David Lawler, Partner, at Forensic Risk Alliance

the us experience of whistleblowing

the us experience of whistle blowing

Whistleblowing: The disclosure by a person, to those in authority, to a regulator, or to the public, of mismanagement, corruption, illegality, or some other wrongdoing.

It is a given that all companies – once they grow beyond a certain size – will have problems. This is as true for banking and financial service companies as it is in any other sector. It is often the case that as soon as a single proprietor is unable to control directly all aspects of a business’s operations, employees will find ways of bending the rules. In most instances these transgressions are fairly minor and amount to purely internal matters – a bit of petty pilfering from the stationery cupboard here; an inflated expense claim there.
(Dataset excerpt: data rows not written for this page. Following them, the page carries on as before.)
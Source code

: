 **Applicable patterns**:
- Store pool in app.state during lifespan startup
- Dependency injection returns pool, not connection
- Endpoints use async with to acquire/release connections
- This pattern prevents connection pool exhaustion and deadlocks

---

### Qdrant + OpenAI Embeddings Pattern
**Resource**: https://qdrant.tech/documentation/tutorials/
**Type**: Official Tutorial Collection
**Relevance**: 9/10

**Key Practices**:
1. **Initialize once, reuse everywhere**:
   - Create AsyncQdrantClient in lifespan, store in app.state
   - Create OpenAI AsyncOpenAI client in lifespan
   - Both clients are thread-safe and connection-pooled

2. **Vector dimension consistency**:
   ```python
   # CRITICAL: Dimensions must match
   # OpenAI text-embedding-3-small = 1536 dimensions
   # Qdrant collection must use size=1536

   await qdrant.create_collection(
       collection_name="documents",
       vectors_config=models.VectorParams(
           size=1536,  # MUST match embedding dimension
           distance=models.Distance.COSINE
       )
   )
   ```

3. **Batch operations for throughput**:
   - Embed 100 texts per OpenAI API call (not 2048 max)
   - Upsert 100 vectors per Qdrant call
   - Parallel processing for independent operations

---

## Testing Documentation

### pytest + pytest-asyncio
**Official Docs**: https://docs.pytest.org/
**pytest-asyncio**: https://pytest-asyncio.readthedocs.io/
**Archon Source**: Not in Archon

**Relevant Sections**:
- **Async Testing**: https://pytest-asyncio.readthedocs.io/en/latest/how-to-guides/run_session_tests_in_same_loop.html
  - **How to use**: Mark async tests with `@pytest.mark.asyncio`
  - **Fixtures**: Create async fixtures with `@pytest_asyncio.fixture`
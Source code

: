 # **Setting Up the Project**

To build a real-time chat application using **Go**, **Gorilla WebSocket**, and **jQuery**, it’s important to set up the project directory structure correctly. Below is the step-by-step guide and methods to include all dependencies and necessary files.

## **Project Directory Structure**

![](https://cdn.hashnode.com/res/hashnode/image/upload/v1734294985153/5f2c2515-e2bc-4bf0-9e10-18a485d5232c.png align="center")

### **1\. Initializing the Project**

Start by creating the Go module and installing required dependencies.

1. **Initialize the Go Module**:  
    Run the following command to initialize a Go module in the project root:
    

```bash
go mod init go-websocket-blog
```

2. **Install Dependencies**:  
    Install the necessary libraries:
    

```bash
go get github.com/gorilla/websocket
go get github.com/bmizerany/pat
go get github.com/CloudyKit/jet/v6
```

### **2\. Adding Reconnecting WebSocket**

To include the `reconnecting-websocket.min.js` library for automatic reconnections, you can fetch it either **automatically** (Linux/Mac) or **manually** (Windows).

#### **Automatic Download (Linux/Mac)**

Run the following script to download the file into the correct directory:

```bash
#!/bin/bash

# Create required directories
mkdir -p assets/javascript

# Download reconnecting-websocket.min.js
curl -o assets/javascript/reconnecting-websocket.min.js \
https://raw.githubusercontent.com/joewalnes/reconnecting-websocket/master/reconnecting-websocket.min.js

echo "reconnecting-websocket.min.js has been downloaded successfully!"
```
Sometimes, however, things get more serious, and laws are broken that come within the remit of regulators and prosecutors: employees in far-flung locations may pay bribes to get things done, break health and safety regulations, or deliberately overcharge governmental customers. These problems are clearly far more consequential to a company than missing stationery or inflated travel expenses; they can lead to the criminal prosecution of the company itself. Although few companies are likely to match J P Morgan’s $13billion fine, the roll-call of companies with $100 million+ fines, a compliance monitor watching their every move for three years, and debarment from government contracts is increasing and the number of prosecutions growing as regulators from different jurisdictions target the same company.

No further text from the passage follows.